Requirement
Output the data once more, exactly as given.

Information shown
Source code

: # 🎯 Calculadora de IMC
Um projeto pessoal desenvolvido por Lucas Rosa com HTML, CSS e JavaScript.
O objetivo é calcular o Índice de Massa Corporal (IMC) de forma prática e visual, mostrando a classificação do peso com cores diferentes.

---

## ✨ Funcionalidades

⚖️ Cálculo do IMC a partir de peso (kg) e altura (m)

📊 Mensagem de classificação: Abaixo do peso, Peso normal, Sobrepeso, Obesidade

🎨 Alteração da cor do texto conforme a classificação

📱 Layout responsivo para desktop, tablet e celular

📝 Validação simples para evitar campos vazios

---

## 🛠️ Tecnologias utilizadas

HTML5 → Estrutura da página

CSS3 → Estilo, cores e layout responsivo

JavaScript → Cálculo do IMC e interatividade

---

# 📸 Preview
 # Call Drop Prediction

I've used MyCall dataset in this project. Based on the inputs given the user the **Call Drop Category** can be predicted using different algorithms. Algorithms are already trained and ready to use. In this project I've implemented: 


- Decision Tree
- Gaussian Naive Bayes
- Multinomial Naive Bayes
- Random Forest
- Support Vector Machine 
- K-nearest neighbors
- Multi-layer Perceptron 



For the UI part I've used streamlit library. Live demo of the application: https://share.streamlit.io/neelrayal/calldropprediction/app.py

Output of the task
Source code

: # 🎯 Calculadora de IMC
Um projeto pessoal desenvolvido por Lucas Rosa com HTML, CSS e JavaScript.
O objetivo é calcular o Índice de Massa Corporal (IMC) de forma prática e visual, mostrando a classificação do peso com cores diferentes.

---

## ✨ Funcionalidades

⚖️ Cálculo do IMC a partir de peso (kg) e altura (m)

📊 Mensagem de classificação: Abaixo do peso, Peso normal, Sobrepeso, Obesidade

🎨 Alteração da cor do texto conforme a classificação

📱 Layout responsivo para desktop, tablet e celular

📝 Validação simples para evitar campos vazios

---

## 🛠️ Tecnologias utilizadas

HTML5 → Estrutura da página

CSS3 → Estilo, cores e layout responsivo

JavaScript → Cálculo do IMC e interatividade

---

# 📸 Preview
 # Call Drop Prediction

I've used MyCall dataset in this project. Based on the inputs given the user the **Call Drop Category** can be predicted using different algorithms. Algorithms are already trained and ready to use. In this project I've implemented: 


- Decision Tree
- Gaussian Naive Bayes
- Multinomial Naive Bayes
- Random Forest
- Support Vector Machine 
- K-nearest neighbors
- Multi-layer Perceptron 



For the UI part I've used streamlit library. Live demo of the application: https://share.streamlit.io/neelrayal/calldropprediction/app.py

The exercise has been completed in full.